Mr. O'NEAL. After the work is completed, how is the matter to be handled from then on? How were the rules of civil procedure handled?

Mr. HOLTZOFF. When the final draft shall have been completed, after receiving comments from the profession, we then submit the final draft to the Supreme Court for its consideration.

The Supreme Court under the statute, has authority to prescribe the rules, and presumably it will make such changes and additions in the draft as it sees fit.
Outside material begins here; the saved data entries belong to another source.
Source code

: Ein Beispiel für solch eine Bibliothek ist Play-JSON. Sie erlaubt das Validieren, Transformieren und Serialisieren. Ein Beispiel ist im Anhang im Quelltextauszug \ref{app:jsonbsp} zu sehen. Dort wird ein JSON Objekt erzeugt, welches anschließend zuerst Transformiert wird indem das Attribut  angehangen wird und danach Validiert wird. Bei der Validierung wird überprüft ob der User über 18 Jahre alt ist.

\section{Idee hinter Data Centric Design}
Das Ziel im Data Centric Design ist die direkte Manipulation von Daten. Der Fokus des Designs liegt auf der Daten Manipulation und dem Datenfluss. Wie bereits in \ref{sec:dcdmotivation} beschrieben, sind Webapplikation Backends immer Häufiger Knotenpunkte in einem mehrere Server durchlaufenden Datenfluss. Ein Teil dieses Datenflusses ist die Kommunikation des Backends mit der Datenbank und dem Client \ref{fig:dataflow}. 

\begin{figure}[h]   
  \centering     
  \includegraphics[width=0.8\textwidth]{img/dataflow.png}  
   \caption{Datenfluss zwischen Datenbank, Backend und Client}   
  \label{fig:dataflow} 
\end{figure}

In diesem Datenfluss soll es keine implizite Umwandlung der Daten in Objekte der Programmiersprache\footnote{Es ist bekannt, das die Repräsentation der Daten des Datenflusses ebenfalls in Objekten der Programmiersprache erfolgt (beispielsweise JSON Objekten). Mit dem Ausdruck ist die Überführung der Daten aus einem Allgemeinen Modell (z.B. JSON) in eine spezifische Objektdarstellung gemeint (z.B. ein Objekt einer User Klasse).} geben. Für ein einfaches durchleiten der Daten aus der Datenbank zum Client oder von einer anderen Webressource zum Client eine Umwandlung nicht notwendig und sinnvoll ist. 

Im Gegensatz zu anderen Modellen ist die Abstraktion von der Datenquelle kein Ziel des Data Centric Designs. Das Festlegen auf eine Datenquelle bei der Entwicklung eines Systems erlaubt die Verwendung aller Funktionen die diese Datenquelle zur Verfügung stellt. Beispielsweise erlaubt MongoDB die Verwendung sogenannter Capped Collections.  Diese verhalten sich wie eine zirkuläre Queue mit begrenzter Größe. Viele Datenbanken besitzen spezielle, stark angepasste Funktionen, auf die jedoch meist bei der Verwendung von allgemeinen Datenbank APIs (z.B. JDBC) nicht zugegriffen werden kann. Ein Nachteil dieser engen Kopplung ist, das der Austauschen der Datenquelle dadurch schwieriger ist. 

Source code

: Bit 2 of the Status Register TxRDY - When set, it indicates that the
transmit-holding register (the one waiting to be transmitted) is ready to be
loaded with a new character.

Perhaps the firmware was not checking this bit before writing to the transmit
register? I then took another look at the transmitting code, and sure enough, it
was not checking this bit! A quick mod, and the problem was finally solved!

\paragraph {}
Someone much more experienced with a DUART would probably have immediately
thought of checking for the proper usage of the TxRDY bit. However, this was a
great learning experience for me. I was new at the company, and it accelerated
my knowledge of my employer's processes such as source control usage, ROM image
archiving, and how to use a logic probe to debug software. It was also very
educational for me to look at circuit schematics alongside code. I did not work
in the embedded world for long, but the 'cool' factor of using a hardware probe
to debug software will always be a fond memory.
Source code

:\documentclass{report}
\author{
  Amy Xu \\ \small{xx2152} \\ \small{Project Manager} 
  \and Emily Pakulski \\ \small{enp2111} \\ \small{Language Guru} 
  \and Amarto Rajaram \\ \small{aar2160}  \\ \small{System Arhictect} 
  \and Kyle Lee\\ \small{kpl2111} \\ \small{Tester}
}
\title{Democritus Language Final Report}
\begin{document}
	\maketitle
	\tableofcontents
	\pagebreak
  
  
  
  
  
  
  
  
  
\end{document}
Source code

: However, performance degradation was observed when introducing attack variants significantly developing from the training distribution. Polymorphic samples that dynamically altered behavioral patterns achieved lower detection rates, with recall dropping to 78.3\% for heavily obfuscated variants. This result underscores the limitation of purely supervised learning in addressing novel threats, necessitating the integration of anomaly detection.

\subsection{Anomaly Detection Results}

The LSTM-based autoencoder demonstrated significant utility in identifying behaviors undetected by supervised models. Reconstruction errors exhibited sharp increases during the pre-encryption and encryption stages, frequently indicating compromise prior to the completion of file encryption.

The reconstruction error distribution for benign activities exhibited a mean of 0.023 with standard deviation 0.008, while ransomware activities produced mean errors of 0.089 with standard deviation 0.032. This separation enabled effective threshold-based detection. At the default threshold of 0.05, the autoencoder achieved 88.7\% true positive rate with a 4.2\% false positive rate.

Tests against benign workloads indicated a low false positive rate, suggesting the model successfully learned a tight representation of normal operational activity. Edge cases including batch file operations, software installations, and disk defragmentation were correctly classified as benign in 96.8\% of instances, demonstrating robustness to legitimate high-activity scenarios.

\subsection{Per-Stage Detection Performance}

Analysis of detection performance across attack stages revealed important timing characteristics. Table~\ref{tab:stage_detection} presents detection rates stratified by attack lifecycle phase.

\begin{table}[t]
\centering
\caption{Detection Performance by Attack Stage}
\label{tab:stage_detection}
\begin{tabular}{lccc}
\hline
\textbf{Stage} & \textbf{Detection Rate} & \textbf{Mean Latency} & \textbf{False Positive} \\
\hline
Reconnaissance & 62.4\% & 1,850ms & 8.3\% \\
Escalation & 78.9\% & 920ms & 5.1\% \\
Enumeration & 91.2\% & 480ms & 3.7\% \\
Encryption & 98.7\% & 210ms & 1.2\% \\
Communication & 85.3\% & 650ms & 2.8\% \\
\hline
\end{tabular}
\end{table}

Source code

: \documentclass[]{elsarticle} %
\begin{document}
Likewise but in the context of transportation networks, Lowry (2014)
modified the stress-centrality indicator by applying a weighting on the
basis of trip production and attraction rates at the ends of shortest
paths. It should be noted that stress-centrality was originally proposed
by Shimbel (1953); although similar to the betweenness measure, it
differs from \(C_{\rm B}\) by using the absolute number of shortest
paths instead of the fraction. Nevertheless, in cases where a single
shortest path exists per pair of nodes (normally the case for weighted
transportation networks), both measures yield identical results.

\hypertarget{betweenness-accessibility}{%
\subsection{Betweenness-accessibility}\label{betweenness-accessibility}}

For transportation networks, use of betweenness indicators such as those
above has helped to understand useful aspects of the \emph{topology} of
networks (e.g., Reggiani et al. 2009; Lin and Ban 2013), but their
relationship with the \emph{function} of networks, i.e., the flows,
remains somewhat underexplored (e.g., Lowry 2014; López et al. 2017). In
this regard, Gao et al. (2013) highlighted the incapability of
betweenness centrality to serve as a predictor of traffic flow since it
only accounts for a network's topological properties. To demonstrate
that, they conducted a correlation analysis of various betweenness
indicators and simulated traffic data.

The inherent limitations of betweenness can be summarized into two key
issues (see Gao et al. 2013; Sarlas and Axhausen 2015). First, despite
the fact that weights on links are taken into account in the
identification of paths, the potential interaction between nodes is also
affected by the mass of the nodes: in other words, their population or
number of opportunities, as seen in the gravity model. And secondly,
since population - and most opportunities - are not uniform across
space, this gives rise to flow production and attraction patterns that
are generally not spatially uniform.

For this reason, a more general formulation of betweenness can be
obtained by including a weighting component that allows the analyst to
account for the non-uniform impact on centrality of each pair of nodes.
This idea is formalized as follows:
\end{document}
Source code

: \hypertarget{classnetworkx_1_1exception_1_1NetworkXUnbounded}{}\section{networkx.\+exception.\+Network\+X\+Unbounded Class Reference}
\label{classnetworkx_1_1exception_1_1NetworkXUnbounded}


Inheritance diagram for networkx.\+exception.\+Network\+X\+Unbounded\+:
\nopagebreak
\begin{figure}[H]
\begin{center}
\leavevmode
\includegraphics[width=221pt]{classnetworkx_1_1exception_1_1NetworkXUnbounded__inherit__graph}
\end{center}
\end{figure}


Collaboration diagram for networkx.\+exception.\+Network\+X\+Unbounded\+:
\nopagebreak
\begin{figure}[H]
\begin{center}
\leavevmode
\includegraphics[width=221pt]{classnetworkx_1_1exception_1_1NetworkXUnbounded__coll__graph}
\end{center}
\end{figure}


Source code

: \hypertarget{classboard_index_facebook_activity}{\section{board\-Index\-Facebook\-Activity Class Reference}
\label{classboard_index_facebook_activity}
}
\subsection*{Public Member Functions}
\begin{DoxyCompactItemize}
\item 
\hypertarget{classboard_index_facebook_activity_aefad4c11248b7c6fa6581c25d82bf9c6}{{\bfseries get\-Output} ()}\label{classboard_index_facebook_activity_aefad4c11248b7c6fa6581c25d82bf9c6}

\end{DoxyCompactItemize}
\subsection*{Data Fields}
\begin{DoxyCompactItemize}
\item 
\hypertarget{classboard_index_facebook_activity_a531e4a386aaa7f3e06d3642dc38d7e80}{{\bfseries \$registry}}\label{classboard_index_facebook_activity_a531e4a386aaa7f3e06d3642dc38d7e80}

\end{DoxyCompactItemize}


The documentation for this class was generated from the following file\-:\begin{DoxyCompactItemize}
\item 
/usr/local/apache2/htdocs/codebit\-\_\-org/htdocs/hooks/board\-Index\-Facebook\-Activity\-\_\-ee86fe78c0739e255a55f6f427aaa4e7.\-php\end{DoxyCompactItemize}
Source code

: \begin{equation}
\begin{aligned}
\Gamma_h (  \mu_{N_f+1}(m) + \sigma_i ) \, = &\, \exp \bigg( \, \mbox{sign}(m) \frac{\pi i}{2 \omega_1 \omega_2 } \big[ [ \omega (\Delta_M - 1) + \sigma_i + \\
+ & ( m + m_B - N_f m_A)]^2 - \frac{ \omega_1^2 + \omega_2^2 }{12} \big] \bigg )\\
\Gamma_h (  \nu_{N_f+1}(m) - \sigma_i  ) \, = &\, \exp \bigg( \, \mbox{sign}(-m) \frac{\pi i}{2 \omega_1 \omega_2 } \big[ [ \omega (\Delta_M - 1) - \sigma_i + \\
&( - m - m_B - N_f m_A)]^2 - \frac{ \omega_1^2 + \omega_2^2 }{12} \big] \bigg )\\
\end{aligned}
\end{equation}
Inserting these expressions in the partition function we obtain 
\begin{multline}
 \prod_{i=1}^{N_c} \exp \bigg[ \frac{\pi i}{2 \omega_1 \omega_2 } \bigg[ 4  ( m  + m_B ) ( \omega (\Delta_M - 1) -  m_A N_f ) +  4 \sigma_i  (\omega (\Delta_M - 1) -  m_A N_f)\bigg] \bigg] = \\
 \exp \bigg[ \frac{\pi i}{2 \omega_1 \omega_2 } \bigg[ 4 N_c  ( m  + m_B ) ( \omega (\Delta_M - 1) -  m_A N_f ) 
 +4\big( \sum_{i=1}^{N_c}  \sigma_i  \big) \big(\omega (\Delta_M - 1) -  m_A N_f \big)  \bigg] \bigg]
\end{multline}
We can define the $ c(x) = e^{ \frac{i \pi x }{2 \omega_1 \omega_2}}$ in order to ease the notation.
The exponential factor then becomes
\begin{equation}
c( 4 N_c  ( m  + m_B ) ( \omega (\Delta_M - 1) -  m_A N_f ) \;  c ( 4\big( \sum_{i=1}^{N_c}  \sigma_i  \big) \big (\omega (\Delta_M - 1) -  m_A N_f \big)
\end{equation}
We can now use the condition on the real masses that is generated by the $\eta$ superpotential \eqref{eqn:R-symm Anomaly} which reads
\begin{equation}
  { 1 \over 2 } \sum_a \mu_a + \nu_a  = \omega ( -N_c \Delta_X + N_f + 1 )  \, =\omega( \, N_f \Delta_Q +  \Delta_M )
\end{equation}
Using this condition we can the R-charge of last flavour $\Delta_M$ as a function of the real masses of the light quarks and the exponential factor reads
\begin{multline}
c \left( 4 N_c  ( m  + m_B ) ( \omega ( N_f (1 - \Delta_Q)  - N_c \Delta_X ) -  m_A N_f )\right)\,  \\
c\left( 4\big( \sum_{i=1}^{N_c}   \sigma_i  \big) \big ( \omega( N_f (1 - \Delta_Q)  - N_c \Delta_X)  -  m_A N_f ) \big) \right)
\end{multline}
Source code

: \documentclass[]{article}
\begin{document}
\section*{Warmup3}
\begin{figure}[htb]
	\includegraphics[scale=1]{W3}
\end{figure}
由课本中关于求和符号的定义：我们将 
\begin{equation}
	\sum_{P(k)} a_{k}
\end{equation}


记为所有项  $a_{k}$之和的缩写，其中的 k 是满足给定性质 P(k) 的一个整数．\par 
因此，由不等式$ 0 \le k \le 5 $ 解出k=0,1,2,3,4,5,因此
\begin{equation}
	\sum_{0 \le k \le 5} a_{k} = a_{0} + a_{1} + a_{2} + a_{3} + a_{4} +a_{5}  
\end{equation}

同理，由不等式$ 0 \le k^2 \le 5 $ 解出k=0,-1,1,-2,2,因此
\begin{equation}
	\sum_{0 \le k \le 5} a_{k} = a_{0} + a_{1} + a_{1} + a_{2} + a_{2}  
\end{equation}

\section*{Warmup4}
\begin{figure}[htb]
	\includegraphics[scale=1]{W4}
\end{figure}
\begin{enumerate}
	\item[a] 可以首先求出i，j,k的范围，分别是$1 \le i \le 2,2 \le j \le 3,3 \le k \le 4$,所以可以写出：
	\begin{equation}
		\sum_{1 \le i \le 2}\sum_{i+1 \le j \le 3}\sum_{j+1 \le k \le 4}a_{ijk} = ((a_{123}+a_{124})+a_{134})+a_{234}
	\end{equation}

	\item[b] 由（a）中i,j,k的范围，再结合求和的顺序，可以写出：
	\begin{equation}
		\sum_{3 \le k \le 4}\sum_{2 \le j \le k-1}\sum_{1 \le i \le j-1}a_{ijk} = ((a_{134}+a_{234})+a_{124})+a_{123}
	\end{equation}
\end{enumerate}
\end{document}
After the Supreme Court adopts the rules, the statute requires that they be submitted to the Congress, through the Attorney General, on the opening day of a regular session of the Congress, and they will not take effect until after the termination of the session of the Congress at which they were submitted to the Congress.

This was the procedure prescribed in connection with the civil rules of procedure, and it has also been prescribed by Congress in connection with the rules of criminal procedure.

Mr. O'NEAL. Then you turn them over to the Printing Office for general distribution, and they are sold at prices prescribed to attorneys?

Mr. HOLTZOFF. It was not contemplated that we would sell copies of these drafts, but the thought was that we would distribute them to bar associations and members of the bench and bar without cost, because we expect to receive their suggestions and criticisms.

Mr. Justice ROBERTS. Those rules, when the necessary legislation has passed Congress, will be printed as an amendment to the Supreme Court Reports. They will also be printed in the West Publishing Co. and Lawyers Cooperative Publishing Co. reports, and they get circulation in that way. I do not think there is very much circulation from the Government Printing Office, because they go to the public through the regular legal channels.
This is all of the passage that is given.